> **TASK GOAL**: Restate word for word the lines of the records below, starting at the line that contains "0.001027 | 200 | 111.11 | 18 |" and ending at the line that contains "0.000956 | 200 | 111.11 | 18 |", with both of those lines included and nothing else.

> **INPUT MATERIAL**:
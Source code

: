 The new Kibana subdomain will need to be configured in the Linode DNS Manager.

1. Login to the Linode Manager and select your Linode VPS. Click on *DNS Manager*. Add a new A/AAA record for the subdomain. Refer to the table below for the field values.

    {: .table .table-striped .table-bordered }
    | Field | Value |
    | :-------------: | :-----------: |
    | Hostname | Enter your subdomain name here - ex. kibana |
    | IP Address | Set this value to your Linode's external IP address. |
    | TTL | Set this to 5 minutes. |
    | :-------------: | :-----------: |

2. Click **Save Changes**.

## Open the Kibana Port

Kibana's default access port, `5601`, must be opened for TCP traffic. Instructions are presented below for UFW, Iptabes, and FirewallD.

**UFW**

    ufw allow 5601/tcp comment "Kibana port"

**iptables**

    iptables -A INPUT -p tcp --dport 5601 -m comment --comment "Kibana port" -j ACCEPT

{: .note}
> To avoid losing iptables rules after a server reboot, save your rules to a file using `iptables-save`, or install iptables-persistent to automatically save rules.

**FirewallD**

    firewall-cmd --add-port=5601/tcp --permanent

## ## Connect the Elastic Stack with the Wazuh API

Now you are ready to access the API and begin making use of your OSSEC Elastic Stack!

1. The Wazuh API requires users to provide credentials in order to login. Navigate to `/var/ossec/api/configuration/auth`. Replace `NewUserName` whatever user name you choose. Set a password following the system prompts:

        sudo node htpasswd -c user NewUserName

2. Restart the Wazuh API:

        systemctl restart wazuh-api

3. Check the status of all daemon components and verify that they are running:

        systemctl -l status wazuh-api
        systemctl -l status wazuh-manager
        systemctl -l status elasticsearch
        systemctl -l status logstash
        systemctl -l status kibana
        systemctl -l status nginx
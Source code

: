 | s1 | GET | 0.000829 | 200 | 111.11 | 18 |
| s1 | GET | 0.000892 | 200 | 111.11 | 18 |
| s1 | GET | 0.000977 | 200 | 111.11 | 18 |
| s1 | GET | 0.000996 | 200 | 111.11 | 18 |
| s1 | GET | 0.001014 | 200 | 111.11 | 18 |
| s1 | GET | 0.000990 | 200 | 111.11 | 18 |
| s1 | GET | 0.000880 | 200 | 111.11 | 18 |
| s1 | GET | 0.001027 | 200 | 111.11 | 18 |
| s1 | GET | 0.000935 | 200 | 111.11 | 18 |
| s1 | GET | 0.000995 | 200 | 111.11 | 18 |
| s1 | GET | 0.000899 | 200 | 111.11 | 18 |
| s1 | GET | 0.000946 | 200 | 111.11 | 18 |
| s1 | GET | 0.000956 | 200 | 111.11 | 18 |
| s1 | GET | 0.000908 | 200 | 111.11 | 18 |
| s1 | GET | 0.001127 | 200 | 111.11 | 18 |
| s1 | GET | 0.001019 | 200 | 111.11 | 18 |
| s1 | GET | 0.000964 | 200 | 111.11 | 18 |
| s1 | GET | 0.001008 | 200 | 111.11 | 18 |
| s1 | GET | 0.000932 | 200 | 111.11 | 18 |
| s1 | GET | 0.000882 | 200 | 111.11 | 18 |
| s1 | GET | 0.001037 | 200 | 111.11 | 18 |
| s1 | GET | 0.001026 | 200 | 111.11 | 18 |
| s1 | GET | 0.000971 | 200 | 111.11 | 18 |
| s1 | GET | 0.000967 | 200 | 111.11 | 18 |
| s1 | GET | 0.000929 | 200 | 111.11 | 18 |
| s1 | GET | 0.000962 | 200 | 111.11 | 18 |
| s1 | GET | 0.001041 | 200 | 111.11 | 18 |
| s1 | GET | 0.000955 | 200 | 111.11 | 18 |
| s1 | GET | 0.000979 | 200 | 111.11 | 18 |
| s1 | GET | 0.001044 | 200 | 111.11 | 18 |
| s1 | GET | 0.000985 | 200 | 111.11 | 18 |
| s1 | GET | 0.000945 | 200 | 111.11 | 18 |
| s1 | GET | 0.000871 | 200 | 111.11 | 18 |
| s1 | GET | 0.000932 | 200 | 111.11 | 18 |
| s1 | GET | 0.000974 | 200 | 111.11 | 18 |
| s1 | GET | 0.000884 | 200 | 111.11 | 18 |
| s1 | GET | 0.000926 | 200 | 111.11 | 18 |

--

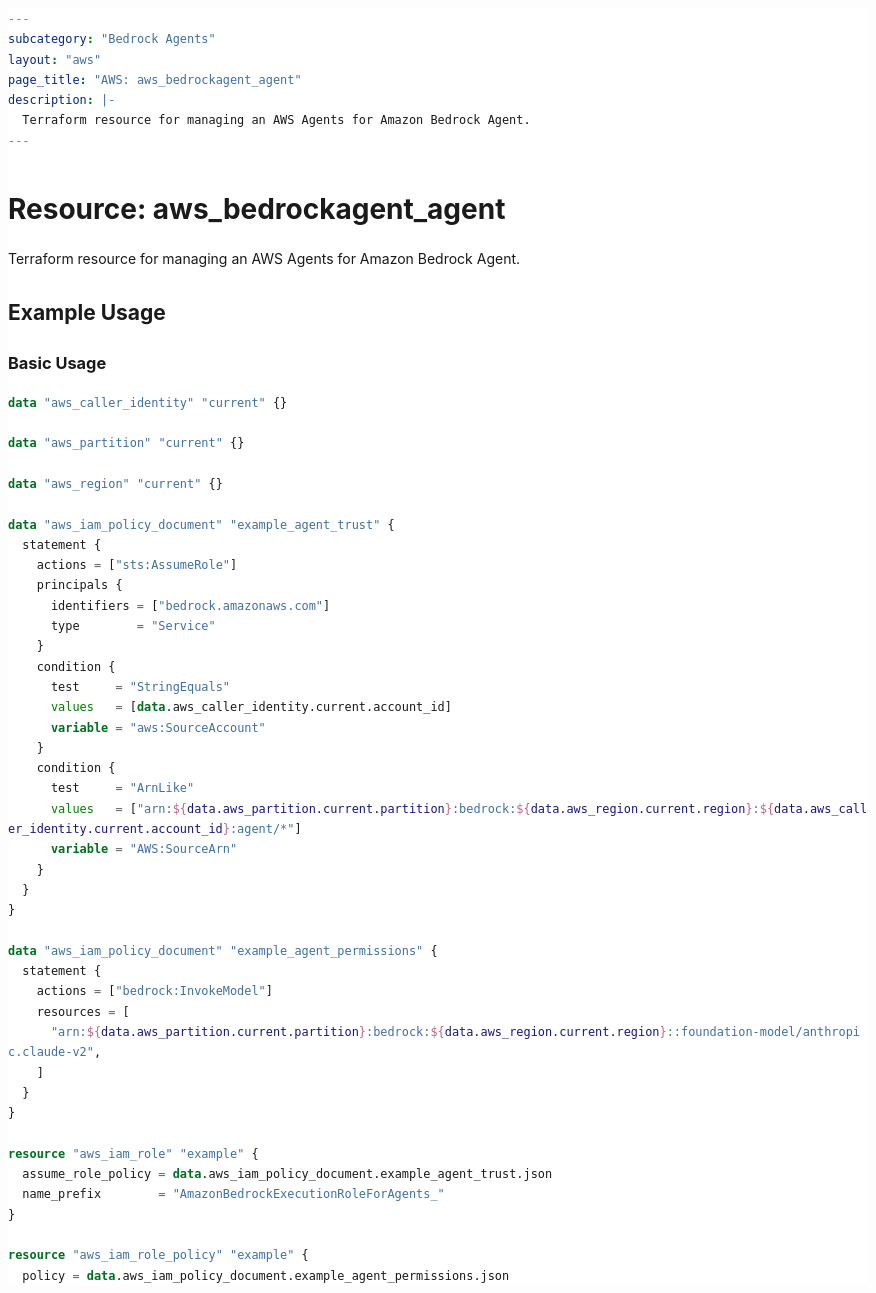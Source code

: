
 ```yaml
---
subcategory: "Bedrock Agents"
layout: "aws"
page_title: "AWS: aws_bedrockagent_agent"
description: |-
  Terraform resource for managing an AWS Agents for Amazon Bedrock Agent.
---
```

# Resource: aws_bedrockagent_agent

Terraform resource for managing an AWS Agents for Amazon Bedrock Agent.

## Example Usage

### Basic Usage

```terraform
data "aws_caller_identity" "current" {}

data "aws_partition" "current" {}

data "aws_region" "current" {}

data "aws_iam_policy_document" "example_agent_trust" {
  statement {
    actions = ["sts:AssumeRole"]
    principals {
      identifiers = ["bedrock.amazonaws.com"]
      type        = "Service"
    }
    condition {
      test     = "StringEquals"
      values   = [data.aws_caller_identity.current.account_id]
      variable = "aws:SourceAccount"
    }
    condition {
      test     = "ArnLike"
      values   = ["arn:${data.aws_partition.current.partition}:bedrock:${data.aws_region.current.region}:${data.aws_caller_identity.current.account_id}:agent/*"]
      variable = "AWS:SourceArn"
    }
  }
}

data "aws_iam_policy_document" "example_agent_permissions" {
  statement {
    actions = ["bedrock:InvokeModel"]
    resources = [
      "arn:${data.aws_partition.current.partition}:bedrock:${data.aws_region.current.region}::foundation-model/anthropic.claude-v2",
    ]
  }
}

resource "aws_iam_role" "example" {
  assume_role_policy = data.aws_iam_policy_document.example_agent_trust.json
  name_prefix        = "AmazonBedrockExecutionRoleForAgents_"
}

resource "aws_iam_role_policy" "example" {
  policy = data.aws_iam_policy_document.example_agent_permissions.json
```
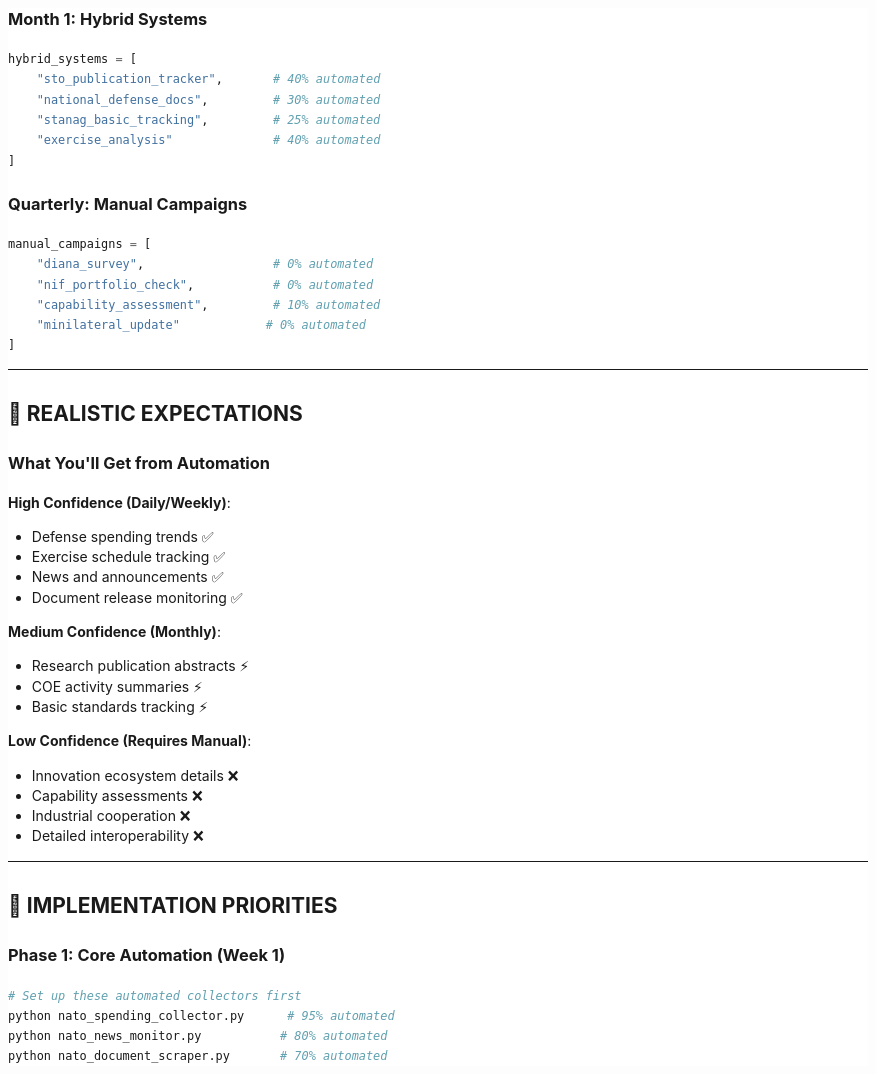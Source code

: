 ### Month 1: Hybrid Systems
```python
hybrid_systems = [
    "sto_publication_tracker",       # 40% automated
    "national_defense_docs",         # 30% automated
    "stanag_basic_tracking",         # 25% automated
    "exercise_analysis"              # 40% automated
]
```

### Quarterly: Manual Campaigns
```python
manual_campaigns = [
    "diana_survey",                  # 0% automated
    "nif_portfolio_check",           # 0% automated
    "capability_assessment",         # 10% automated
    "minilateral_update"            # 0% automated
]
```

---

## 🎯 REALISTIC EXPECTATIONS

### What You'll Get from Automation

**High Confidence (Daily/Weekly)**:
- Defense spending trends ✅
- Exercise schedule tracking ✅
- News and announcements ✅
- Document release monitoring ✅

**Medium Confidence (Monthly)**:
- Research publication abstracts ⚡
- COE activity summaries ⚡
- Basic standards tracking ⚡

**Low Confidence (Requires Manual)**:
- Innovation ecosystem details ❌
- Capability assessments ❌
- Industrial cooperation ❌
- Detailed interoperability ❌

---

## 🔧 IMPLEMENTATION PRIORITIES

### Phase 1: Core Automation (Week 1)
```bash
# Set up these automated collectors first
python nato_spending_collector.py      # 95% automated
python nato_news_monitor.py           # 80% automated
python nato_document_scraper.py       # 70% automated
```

* * *

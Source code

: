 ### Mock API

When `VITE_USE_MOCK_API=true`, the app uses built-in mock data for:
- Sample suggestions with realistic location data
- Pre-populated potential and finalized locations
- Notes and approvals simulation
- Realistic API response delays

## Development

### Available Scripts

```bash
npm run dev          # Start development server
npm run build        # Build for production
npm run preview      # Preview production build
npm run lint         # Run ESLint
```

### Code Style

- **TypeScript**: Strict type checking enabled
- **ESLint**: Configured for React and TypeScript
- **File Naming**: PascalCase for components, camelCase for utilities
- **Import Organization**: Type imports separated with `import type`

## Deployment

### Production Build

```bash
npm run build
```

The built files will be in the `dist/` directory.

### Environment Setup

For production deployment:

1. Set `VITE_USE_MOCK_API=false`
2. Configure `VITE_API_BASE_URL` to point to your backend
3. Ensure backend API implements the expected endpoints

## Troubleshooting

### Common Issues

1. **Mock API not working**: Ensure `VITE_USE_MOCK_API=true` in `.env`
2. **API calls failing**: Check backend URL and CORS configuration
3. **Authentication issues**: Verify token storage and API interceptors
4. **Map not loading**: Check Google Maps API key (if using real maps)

> **RESULT BELOW**:
| s1 | GET | 0.001027 | 200 | 111.11 | 18 |
| s1 | GET | 0.000935 | 200 | 111.11 | 18 |
| s1 | GET | 0.000995 | 200 | 111.11 | 18 |
| s1 | GET | 0.000899 | 200 | 111.11 | 18 |
| s1 | GET | 0.000946 | 200 | 111.11 | 18 |
| s1 | GET | 0.000956 | 200 | 111.11 | 18 |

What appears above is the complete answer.